**THE PROBLEM**
What lines in the following entries hold the word "longe"? Copy each one.

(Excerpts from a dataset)
_ _ _ _

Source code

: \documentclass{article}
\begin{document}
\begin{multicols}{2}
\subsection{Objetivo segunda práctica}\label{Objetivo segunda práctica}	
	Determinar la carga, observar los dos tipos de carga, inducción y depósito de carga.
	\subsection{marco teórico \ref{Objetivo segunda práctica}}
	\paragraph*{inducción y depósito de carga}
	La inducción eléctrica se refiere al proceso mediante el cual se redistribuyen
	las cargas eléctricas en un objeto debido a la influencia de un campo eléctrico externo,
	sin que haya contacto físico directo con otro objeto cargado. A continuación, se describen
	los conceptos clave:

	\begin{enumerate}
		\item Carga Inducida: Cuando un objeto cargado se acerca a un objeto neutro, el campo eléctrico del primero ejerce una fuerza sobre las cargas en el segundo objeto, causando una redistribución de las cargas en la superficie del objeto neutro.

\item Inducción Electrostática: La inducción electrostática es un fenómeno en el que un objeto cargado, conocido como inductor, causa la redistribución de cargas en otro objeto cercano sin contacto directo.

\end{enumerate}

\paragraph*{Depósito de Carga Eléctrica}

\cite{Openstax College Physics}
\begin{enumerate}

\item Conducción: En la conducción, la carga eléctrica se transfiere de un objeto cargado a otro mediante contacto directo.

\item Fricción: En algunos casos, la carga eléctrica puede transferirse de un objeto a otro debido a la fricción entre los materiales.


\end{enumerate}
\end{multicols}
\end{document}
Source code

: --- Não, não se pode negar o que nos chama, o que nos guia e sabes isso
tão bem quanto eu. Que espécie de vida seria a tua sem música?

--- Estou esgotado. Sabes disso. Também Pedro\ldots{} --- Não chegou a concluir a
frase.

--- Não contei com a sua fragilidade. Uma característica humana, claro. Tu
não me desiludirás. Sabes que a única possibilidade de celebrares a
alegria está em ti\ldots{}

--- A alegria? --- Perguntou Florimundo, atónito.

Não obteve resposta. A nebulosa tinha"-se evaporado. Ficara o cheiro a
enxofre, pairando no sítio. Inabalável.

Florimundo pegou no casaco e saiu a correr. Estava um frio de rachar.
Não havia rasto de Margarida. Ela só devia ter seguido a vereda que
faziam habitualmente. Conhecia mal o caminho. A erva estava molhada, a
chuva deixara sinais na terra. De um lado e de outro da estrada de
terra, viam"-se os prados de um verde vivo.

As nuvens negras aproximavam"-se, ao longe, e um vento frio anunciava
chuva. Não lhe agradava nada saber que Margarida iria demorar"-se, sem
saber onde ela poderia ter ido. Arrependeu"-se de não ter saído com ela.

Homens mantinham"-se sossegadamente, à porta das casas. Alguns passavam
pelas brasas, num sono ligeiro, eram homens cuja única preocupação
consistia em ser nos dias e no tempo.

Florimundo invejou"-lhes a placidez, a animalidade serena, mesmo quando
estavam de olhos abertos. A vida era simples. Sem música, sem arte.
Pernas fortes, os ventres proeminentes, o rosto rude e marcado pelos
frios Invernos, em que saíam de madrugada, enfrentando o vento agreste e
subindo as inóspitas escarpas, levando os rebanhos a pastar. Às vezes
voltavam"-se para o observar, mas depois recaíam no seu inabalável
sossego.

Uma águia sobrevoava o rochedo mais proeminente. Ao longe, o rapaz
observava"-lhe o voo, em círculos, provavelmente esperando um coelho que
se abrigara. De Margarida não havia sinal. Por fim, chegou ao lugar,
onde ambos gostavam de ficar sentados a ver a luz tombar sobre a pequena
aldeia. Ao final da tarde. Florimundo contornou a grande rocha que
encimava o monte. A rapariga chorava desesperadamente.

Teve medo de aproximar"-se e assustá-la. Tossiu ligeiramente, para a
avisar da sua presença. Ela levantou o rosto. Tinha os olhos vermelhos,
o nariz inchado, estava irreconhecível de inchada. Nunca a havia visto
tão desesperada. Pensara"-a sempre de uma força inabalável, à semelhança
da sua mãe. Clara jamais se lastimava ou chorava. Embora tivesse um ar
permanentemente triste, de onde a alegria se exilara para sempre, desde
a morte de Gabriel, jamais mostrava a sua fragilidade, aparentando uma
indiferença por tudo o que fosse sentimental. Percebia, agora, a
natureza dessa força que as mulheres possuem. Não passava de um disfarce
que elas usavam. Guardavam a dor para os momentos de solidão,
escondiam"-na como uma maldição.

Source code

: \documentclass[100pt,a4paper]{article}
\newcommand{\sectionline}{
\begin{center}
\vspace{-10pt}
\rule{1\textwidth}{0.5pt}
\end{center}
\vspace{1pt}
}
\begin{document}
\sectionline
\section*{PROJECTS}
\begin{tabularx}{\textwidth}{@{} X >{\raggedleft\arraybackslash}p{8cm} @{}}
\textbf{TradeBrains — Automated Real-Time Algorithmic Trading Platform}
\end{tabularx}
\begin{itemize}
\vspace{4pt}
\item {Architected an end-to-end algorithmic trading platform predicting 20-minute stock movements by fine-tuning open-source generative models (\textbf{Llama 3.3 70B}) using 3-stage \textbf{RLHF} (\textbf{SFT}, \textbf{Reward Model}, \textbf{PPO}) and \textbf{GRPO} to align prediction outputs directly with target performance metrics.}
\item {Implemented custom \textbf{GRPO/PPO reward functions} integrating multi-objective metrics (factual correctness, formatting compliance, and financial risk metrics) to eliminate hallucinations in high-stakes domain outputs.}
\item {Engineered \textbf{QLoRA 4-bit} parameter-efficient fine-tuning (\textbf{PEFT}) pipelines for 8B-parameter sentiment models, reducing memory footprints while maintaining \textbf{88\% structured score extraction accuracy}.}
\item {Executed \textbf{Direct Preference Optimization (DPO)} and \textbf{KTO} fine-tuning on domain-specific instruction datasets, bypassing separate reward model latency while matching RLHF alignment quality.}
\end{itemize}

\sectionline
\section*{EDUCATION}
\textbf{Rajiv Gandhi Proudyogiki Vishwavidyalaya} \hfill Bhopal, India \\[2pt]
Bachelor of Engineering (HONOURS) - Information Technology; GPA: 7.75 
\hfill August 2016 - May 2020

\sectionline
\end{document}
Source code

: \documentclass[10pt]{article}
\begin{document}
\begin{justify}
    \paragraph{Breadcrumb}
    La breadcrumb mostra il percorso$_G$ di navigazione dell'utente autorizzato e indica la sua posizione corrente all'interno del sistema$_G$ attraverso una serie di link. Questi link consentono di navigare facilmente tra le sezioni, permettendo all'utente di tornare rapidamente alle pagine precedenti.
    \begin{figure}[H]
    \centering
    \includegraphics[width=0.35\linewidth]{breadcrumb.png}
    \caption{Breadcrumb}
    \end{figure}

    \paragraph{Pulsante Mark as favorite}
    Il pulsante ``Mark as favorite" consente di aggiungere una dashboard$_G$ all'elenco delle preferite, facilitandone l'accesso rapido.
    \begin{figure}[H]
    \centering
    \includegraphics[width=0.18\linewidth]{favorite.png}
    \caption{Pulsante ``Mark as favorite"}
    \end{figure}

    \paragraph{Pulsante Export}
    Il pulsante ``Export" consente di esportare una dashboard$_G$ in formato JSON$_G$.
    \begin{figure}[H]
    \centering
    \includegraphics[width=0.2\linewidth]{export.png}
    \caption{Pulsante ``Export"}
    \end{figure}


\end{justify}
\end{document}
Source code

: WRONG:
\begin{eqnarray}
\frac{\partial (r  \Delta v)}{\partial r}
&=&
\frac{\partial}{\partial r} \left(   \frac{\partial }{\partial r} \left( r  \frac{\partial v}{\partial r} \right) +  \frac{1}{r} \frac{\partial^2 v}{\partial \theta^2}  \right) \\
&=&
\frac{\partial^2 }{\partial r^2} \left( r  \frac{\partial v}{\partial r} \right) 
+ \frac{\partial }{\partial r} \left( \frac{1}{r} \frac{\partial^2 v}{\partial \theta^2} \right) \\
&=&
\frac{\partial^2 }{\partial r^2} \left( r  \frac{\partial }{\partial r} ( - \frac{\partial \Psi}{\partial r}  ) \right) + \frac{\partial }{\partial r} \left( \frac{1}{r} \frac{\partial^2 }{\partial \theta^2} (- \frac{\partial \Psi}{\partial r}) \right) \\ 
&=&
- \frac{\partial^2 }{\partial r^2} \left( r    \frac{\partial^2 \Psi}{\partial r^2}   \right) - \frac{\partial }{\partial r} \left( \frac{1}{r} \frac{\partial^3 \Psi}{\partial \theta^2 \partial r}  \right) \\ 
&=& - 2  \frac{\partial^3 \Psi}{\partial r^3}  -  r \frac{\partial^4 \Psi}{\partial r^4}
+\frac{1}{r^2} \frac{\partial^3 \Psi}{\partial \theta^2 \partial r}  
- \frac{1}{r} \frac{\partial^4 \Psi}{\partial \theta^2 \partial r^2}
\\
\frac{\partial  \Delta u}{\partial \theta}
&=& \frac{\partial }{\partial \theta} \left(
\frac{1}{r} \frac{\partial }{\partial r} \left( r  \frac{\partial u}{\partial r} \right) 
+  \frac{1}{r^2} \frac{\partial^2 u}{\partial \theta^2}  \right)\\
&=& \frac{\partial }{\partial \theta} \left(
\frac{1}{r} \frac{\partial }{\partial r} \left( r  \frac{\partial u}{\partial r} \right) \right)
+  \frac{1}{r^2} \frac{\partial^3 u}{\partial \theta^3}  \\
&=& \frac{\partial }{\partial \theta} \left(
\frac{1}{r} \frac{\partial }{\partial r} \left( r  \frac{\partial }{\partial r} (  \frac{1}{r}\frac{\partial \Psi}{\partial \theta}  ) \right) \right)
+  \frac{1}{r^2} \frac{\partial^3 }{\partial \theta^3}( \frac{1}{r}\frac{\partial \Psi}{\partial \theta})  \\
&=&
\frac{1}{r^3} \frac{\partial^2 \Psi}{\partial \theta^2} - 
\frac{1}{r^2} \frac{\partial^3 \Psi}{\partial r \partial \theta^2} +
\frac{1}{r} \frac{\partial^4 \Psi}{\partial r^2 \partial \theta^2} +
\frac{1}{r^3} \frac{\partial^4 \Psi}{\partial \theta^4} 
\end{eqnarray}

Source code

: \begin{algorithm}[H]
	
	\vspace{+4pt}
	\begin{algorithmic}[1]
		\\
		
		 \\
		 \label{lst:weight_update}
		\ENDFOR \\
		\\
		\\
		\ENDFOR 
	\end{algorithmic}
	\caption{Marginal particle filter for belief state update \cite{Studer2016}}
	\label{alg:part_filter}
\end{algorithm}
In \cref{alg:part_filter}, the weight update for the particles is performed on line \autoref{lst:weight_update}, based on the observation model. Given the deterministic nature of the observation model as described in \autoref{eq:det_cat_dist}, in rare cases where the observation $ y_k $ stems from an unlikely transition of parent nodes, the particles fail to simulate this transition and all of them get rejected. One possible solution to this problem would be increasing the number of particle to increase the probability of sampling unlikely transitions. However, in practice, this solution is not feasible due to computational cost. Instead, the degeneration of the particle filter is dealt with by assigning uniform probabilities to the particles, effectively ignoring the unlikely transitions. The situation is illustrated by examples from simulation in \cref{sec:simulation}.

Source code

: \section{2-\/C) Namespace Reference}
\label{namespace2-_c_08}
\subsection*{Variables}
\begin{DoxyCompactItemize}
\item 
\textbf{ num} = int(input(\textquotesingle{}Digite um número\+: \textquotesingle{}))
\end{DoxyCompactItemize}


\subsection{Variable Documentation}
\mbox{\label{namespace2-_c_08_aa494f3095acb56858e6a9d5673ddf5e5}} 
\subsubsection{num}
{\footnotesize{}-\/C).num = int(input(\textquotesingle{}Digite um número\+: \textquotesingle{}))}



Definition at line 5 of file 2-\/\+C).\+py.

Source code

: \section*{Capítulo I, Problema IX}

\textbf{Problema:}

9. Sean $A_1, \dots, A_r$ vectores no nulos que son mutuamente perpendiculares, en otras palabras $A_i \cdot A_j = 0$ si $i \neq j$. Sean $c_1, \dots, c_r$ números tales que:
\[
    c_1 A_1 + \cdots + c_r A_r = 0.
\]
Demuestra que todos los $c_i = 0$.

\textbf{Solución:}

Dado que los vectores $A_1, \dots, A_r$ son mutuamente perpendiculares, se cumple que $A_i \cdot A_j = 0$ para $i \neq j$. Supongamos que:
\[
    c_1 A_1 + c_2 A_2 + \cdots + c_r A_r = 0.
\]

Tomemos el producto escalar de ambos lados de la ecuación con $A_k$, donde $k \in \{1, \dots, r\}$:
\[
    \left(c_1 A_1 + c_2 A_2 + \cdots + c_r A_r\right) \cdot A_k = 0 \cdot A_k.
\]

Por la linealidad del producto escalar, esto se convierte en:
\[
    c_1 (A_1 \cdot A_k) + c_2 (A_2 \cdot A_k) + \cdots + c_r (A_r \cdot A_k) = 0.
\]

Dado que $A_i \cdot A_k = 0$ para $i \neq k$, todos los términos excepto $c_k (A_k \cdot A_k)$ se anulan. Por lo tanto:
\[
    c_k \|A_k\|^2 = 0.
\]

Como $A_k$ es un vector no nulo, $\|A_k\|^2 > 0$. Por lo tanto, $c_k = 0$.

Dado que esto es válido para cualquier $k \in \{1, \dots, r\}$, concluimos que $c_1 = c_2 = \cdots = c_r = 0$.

_ _ _ _

**RESPONSE TO THIS EXERCISE**
As nuvens negras aproximavam"-se, ao longe, e um vento frio anunciava
Uma águia sobrevoava o rochedo mais proeminente. Ao longe, o rapaz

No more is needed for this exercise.